➼ ➼ ➼ ⧬ ➼ ➼ ➼
С тех пор как они втроем вернулись в Двенадцатый, время потеряло для Хеймитча всякий смысл. Не то, чтобы и раньше оно имело для него какое-то особое значение, в течение двадцати пяти лет его вполне устраивало пропивать свои дни. Но, когда Игры все еще были ежегодным мероприятием, у него, по крайней мере, была какая-то привязка ко времени.
А теперь он существует только ради ощущения алкоголя, который привычным образом разливается по пищеводу, насыщая его бедную печень, которая едва пережила участие в Бойне и восстании.
Дом Эбернети отделен от домов Китнисс и Пита двумя пустыми домами, но расстояние достаточно небольшое, чтобы, пока он ухаживает за своими гусями, слышать их крики. В основном, это ЕЕ вопли, потому что Мелларка гораздо труднее вывести из себя; иногда ссоры бывают недолгими, но случается, когда они продолжаются до самого утра, пока ее голос не становится сиплым.
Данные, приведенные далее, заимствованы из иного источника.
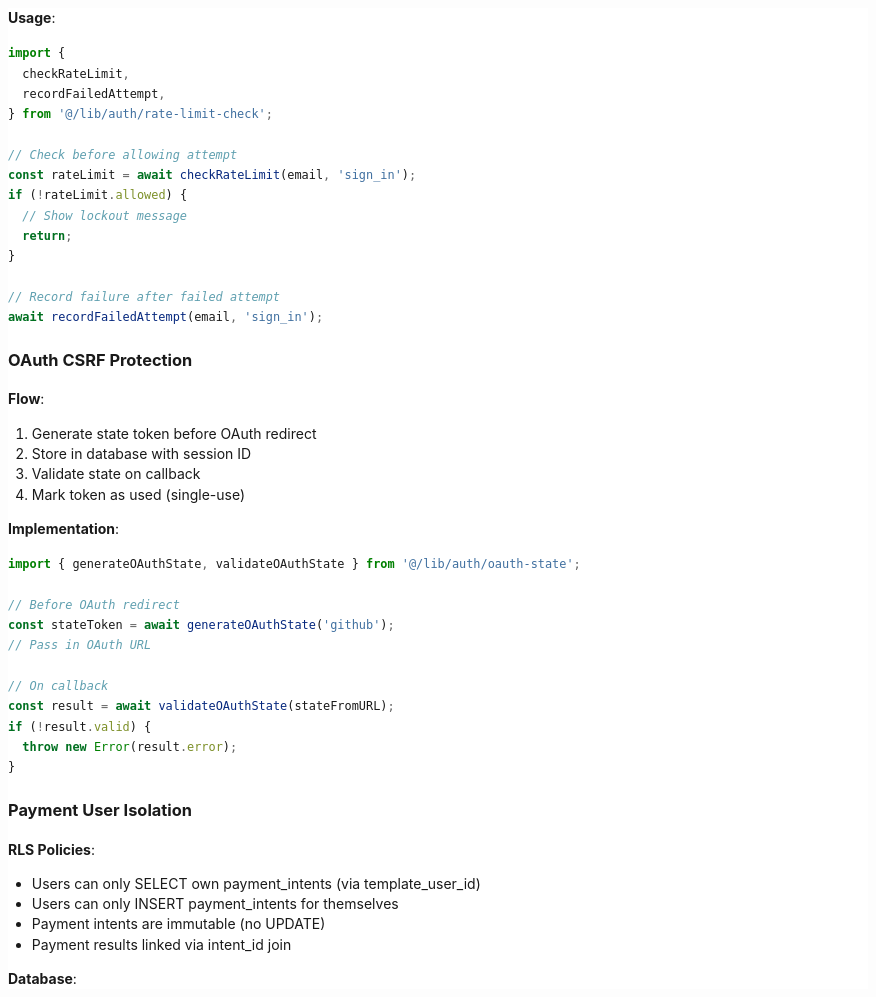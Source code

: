 **Usage**:

```typescript
import {
  checkRateLimit,
  recordFailedAttempt,
} from '@/lib/auth/rate-limit-check';

// Check before allowing attempt
const rateLimit = await checkRateLimit(email, 'sign_in');
if (!rateLimit.allowed) {
  // Show lockout message
  return;
}

// Record failure after failed attempt
await recordFailedAttempt(email, 'sign_in');
```

### OAuth CSRF Protection

**Flow**:

1. Generate state token before OAuth redirect
2. Store in database with session ID
3. Validate state on callback
4. Mark token as used (single-use)

**Implementation**:

```typescript
import { generateOAuthState, validateOAuthState } from '@/lib/auth/oauth-state';

// Before OAuth redirect
const stateToken = await generateOAuthState('github');
// Pass in OAuth URL

// On callback
const result = await validateOAuthState(stateFromURL);
if (!result.valid) {
  throw new Error(result.error);
}
```

### Payment User Isolation

**RLS Policies**:

- Users can only SELECT own payment_intents (via template_user_id)
- Users can only INSERT payment_intents for themselves
- Payment intents are immutable (no UPDATE)
- Payment results linked via intent_id join

**Database**:
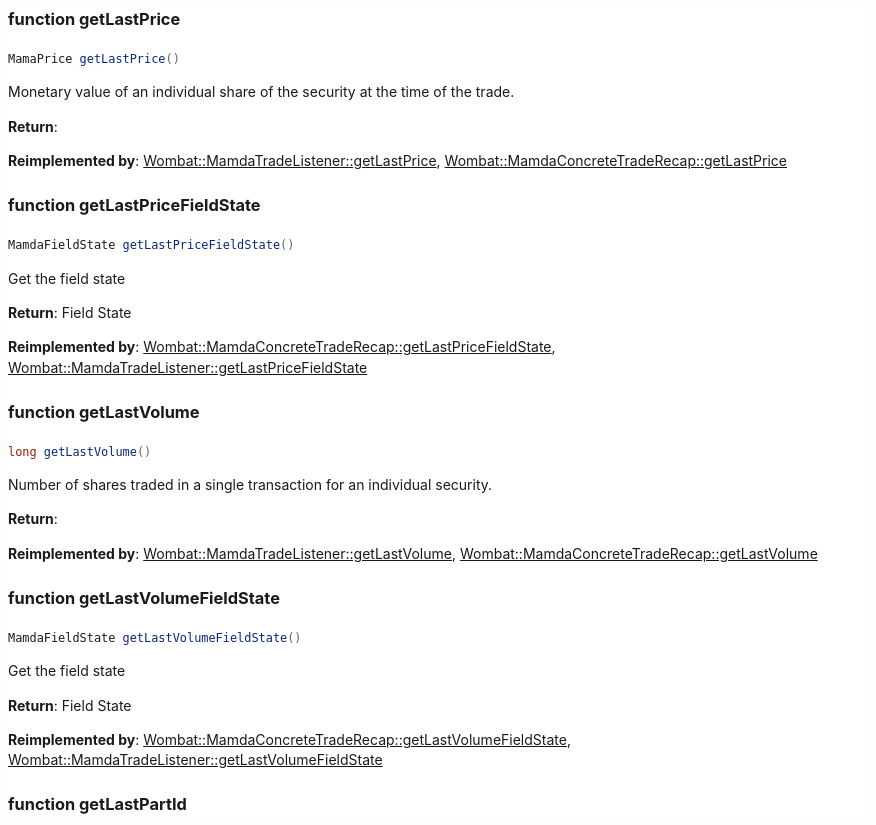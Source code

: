 ### function getLastPrice

```csharp
MamaPrice getLastPrice()
```

Monetary value of an individual share of the security at the time of the trade. 

**Return**: 

**Reimplemented by**: [Wombat::MamdaTradeListener::getLastPrice](classWombat_1_1MamdaTradeListener.html#function-getlastprice), [Wombat::MamdaConcreteTradeRecap::getLastPrice](classWombat_1_1MamdaConcreteTradeRecap.html#function-getlastprice)


### function getLastPriceFieldState

```csharp
MamdaFieldState getLastPriceFieldState()
```

Get the field state 

**Return**: Field State

**Reimplemented by**: [Wombat::MamdaConcreteTradeRecap::getLastPriceFieldState](classWombat_1_1MamdaConcreteTradeRecap.html#function-getlastpricefieldstate), [Wombat::MamdaTradeListener::getLastPriceFieldState](classWombat_1_1MamdaTradeListener.html#function-getlastpricefieldstate)


### function getLastVolume

```csharp
long getLastVolume()
```

Number of shares traded in a single transaction for an individual security. 

**Return**: 

**Reimplemented by**: [Wombat::MamdaTradeListener::getLastVolume](classWombat_1_1MamdaTradeListener.html#function-getlastvolume), [Wombat::MamdaConcreteTradeRecap::getLastVolume](classWombat_1_1MamdaConcreteTradeRecap.html#function-getlastvolume)


### function getLastVolumeFieldState

```csharp
MamdaFieldState getLastVolumeFieldState()
```

Get the field state 

**Return**: Field State

**Reimplemented by**: [Wombat::MamdaConcreteTradeRecap::getLastVolumeFieldState](classWombat_1_1MamdaConcreteTradeRecap.html#function-getlastvolumefieldstate), [Wombat::MamdaTradeListener::getLastVolumeFieldState](classWombat_1_1MamdaTradeListener.html#function-getlastvolumefieldstate)


### function getLastPartId
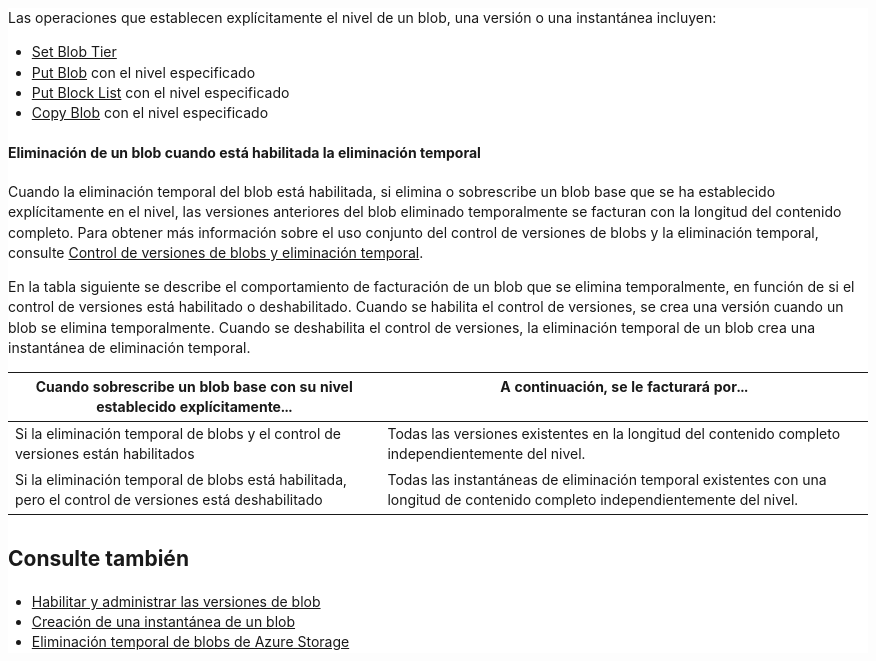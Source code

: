 Las operaciones que establecen explícitamente el nivel de un blob, una versión o una instantánea incluyen:

- [Set Blob Tier](/rest/api/storageservices/set-blob-tier)
- [Put Blob](/rest/api/storageservices/put-blob) con el nivel especificado
- [Put Block List](/rest/api/storageservices/put-block-list) con el nivel especificado
- [Copy Blob](/rest/api/storageservices/copy-blob) con el nivel especificado

#### <a name="deleting-a-blob-when-soft-delete-is-enabled"></a>Eliminación de un blob cuando está habilitada la eliminación temporal

Cuando la eliminación temporal del blob está habilitada, si elimina o sobrescribe un blob base que se ha establecido explícitamente en el nivel, las versiones anteriores del blob eliminado temporalmente se facturan con la longitud del contenido completo. Para obtener más información sobre el uso conjunto del control de versiones de blobs y la eliminación temporal, consulte [Control de versiones de blobs y eliminación temporal](#blob-versioning-and-soft-delete).

En la tabla siguiente se describe el comportamiento de facturación de un blob que se elimina temporalmente, en función de si el control de versiones está habilitado o deshabilitado. Cuando se habilita el control de versiones, se crea una versión cuando un blob se elimina temporalmente. Cuando se deshabilita el control de versiones, la eliminación temporal de un blob crea una instantánea de eliminación temporal.

| Cuando sobrescribe un blob base con su nivel establecido explícitamente... | A continuación, se le facturará por... |
|-|-|
| Si la eliminación temporal de blobs y el control de versiones están habilitados | Todas las versiones existentes en la longitud del contenido completo independientemente del nivel. |
| Si la eliminación temporal de blobs está habilitada, pero el control de versiones está deshabilitado | Todas las instantáneas de eliminación temporal existentes con una longitud de contenido completo independientemente del nivel. |

## <a name="see-also"></a>Consulte también

- [Habilitar y administrar las versiones de blob](versioning-enable.md)
- [Creación de una instantánea de un blob](/rest/api/storageservices/creating-a-snapshot-of-a-blob)
- [Eliminación temporal de blobs de Azure Storage](./soft-delete-blob-overview.md)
Каждую ночь, когда Хеймитч оказывается на дне очередной бутылки, он думает о них двоих. О ней. И о том, сколько усилий она прикладывает ради него. Китнисс чувствует себя ответственной и именно поэтому так старается. Она пытается дать Питу то, чего он заслуживает: любовь.
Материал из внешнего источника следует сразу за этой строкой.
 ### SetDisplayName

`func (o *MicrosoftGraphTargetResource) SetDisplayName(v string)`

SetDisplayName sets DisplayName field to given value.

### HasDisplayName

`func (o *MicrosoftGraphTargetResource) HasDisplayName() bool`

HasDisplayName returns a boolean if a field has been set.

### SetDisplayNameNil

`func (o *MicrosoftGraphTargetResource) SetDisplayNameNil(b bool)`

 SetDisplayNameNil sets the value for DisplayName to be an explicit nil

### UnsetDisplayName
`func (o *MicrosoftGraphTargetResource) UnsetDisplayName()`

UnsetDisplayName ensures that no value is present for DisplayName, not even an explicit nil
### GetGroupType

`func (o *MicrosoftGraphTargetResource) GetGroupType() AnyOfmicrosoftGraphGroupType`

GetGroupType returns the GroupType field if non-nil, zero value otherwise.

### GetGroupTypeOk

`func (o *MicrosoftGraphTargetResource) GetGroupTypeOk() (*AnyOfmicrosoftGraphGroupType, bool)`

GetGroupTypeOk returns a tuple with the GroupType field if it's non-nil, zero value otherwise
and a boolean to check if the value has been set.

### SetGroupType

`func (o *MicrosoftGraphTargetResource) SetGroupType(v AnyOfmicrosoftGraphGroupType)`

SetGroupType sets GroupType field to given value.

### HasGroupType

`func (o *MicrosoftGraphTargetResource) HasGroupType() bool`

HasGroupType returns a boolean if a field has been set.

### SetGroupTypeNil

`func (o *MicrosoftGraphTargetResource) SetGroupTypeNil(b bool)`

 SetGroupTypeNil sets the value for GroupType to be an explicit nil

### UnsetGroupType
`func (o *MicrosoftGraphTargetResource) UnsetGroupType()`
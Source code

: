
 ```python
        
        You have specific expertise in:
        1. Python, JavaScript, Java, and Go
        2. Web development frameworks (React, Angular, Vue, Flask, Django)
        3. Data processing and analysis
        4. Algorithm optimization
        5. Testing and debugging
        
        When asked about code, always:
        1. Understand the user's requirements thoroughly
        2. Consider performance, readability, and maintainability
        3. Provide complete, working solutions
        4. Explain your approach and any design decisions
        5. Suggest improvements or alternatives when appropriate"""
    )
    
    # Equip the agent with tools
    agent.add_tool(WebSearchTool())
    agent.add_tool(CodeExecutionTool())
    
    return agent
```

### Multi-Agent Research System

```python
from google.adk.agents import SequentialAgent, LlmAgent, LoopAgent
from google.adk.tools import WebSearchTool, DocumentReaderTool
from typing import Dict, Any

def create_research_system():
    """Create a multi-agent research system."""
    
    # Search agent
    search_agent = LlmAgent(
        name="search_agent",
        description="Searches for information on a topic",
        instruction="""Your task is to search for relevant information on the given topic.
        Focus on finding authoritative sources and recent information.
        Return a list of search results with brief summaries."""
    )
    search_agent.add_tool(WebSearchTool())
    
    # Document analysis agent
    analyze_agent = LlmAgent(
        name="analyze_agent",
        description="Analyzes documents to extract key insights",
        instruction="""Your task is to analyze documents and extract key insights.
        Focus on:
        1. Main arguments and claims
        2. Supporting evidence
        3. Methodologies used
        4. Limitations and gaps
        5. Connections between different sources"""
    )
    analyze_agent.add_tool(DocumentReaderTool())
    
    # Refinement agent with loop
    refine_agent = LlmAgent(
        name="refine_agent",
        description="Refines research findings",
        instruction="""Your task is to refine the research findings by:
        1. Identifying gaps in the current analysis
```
В тех редких случаях, когда у Эбернети хватает сил выйти из дома, он навещает их, и они проводят день, разговаривая о том, как идет восстановление Двенадцатого, об открытии осенью новой школы и другом глупом дерьме, на которое ему, честно говоря, наплевать. Но это дает им ощущение нормальности, а после всего, что произошло, подобного слишком не хватает.
Китнисс всегда наблюдает за Питом. И, кто-то посторонний мог бы спутать это с чем-то глубоким. Но он, Хеймитч, точно знает, что она всего лишь оценивает его следующий шаг, — почти таким же образом она изучала трибутов на обеих своих Играх. Настороженная, на взводе, каждое движение слишком быстрое и отрывистое. В каком-то роде, Эвердин все еще играет: слишком громко смеется над его шутками, слишком часто прикасается к нему, — Эбернети же за всеми этими ужимками ясно видит, как сильно она хочет отстраниться. Просто побыть собой, а не той девушкой, которую: — «Пит заслужил за то, что с ним сделали». — Хеймитч всегда видел ее насквозь.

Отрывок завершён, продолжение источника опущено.